┌──

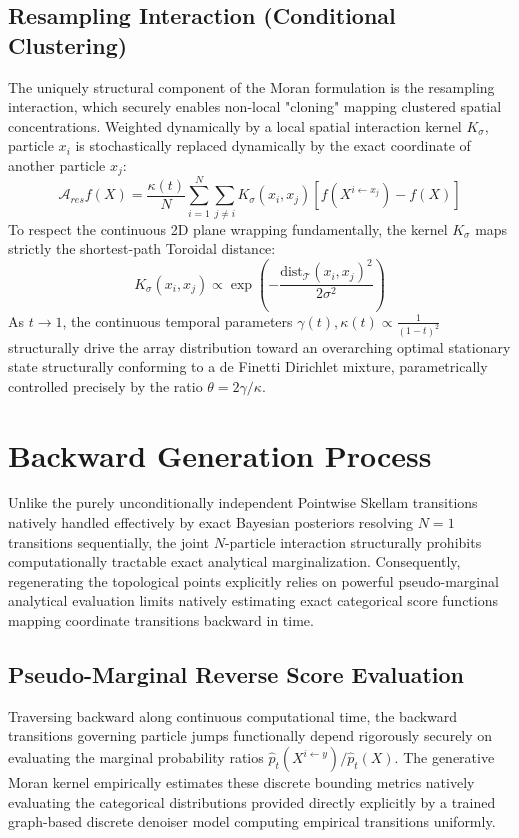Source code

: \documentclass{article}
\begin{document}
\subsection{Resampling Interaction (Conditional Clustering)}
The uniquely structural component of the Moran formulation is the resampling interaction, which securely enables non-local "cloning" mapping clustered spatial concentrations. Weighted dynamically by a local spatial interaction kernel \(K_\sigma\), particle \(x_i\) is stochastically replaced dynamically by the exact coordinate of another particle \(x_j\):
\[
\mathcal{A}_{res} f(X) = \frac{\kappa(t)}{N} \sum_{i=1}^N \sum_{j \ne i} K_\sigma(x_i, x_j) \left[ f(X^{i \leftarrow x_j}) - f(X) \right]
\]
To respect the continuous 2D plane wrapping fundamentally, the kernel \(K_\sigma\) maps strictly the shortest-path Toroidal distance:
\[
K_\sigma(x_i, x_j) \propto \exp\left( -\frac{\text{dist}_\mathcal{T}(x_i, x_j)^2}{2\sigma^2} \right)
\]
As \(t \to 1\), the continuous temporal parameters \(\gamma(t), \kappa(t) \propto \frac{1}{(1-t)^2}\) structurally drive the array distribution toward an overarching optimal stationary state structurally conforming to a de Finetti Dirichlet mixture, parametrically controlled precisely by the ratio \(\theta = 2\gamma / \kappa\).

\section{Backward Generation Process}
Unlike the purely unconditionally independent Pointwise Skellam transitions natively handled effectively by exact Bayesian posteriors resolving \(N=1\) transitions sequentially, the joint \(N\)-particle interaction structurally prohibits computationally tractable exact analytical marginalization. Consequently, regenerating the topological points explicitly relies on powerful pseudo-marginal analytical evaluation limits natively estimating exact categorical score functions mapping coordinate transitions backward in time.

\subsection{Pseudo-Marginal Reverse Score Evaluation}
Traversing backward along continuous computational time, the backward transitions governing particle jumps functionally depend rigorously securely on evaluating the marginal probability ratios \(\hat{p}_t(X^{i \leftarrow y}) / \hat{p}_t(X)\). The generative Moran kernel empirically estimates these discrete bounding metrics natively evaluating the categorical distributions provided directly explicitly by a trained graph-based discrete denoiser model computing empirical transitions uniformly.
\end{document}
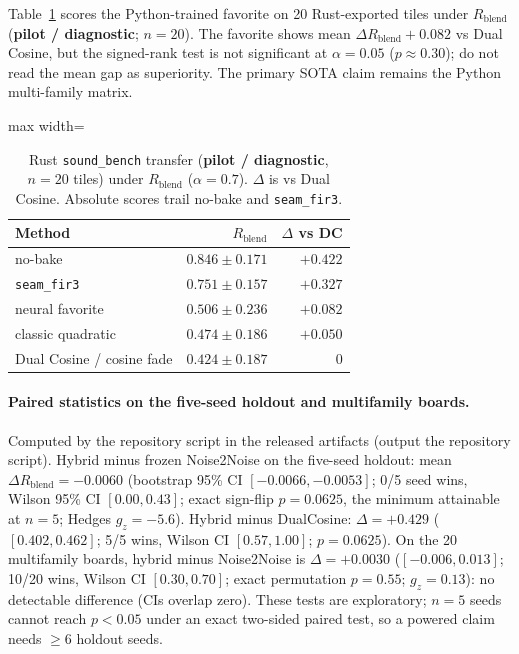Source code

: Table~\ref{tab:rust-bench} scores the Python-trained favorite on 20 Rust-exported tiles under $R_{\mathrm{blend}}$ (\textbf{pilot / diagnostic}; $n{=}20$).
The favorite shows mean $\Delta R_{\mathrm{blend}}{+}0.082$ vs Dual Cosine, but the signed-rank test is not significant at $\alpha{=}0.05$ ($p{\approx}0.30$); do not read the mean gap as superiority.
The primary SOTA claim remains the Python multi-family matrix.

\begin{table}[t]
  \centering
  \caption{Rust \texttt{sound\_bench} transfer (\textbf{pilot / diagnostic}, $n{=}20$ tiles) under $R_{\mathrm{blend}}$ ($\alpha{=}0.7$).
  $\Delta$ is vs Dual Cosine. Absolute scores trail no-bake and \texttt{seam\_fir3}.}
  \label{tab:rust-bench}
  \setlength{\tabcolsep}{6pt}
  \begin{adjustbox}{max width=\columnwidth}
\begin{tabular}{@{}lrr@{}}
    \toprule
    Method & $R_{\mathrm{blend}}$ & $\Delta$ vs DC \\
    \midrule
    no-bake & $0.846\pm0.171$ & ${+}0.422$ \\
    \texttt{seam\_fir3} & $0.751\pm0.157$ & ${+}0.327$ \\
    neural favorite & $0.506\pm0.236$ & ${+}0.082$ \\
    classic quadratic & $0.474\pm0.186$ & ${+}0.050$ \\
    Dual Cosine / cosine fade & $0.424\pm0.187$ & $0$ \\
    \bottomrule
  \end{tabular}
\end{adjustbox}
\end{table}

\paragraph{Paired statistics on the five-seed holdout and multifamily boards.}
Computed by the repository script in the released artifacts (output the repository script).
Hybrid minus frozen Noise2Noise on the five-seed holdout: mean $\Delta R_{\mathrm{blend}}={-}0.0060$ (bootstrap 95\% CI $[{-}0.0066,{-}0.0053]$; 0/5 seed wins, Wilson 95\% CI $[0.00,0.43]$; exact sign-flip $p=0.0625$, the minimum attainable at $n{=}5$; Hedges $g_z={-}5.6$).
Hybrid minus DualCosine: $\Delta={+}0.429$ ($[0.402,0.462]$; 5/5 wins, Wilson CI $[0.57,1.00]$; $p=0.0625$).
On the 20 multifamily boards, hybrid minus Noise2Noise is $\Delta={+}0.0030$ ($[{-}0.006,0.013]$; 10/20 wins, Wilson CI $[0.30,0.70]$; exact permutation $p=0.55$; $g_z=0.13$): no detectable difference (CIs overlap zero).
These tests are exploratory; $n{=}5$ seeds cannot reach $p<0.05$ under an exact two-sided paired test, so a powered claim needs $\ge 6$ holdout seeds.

└──

* [Task description]: Find every line above where the word "leftarrow" occurs, and copy that line.

* [Solution to this task]:
\mathcal{A}_{res} f(X) = \frac{\kappa(t)}{N} \sum_{i=1}^N \sum_{j \ne i} K_\sigma(x_i, x_j) \left[ f(X^{i \leftarrow x_j}) - f(X) \right]
Traversing backward along continuous computational time, the backward transitions governing particle jumps functionally depend rigorously securely on evaluating the marginal probability ratios \(\hat{p}_t(X^{i \leftarrow y}) / \hat{p}_t(X)\). The generative Moran kernel empirically estimates these discrete bounding metrics natively evaluating the categorical distributions provided directly explicitly by a trained graph-based discrete denoiser model computing empirical transitions uniformly.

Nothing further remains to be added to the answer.